Üniversiteye gidince. Ankara'da Gazi Üniversitesi, Meslek Eğitim Fakültesini kazanmıştım. Üniversiteye kayıt için babamla birlikte Ankara'ya gittik. Öğrenci işlerine girecekken babam belgeleri elime tutuşturdu, kızım okuyacaksan, işlemlerini de kendin yapacaksın dedi. Kaydımı yaptırdım, kalacak yer ayarladık. Babam beni bırakıp gitti. 19 yaşındaydım, ilk defa evden ayrılmıştım. Bir hafta sonra eve telefon açtım, ben okulu bırakıyorum diye.
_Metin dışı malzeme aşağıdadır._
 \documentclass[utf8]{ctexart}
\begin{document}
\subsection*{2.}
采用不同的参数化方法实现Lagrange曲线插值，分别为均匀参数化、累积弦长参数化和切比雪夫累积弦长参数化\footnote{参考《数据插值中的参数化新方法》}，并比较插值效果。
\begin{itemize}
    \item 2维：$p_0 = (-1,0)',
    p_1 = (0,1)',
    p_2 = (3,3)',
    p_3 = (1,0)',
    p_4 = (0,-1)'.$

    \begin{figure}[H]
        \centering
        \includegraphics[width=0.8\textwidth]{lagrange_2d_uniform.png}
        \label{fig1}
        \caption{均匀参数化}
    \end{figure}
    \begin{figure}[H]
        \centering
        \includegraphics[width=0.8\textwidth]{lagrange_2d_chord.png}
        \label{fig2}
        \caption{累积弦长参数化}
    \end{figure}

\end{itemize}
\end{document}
Ankara'nın havasına dayanamıyorum, burada oksijen yok dedim. Yani yaşadığım zorlukları değilde hava kirliliğini bahane etmiştim.
Öğretmenlik yaptın mı?
Evet. Eskişehir Sivrihisar’a atandım. Öğrencilerimle aram çok iyiydi. Dört-beş yıl öğretmenlik yaptım. Hayatımın güzel dönemlerinden biridir.
Aşk hayatın nasıldı?
Âşık oldum ama uzun soluklu ilişkilerim olmadı. İnsanların hayata bakışı benim için önemliydi. Sadece para kazanmayı hedefleyen hayatlar bana uzak geliyordu. Ailem evlenmemi isterdi ama hiç zorlamadı.
Bu hayatı bırakıp neden devrimci mücadeleyi seçtin?
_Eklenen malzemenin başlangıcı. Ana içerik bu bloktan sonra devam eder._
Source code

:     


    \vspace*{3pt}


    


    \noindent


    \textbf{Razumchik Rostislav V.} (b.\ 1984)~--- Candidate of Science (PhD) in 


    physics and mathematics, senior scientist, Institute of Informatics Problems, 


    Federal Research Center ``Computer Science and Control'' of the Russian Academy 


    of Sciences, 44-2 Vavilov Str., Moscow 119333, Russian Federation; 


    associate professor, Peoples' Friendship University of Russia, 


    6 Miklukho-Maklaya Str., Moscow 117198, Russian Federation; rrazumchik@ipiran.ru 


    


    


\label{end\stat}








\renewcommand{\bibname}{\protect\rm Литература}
Toplumda büyük adaletsizlikler vardı. Yoksulluk, işsizlik, emek sömürüsü. Yaşadıklarım beni bu mücadeleye itti.
Toplumun gerçekten özgürlüğe ihtiyacı vardı. Haksızlıkları, açlık, yoksulluğu görüyordum. Tüm bunlara dayanamadığım için, gerçekten sosyal bir devletin kurulabileceğine inandığımdan tercih ettim bu yaşamı. Çalışan emeğiyle, kazandığıyla yaşayamıyor, ailesini geçindiremiyordu. Açlığa mahkumdu. İşsizlik sorunu tüm toplumun genelini kapsıyordu.
İnsan olmanın gerekliliğini oluşturacak bir düzen istedim sadece ve buna inandım. Benim çocukluğumdan beri istediğim şeylerdi bunlar.
Çiftçi bir aileden geliyorum. Yıl boyu çalışıp emek verilmesine rağmen yaşam şartlarının ne olduğunu gördüm. Sadece kendi ailemde değil başka ailelerin yaşamlarında da gördüm. Haksızlığa karşı mücadele vermenin ne demek olduğunu yaşadım, 12 Eylül'de yara bere içinde kalan abilerimi ve hatta ölümü gördüm. Anlatmak istediğim, yaşamın kendisiydi beni etkileyen. Bu benim hayata bakış açımdı.
Ne zaman tutuklandın?
1992 yılında bir operasyon oldu, gözaltına alındım. Gözaltında ağır işkenceler gördüm. Aynı dönemde abim de gözaltındaydı.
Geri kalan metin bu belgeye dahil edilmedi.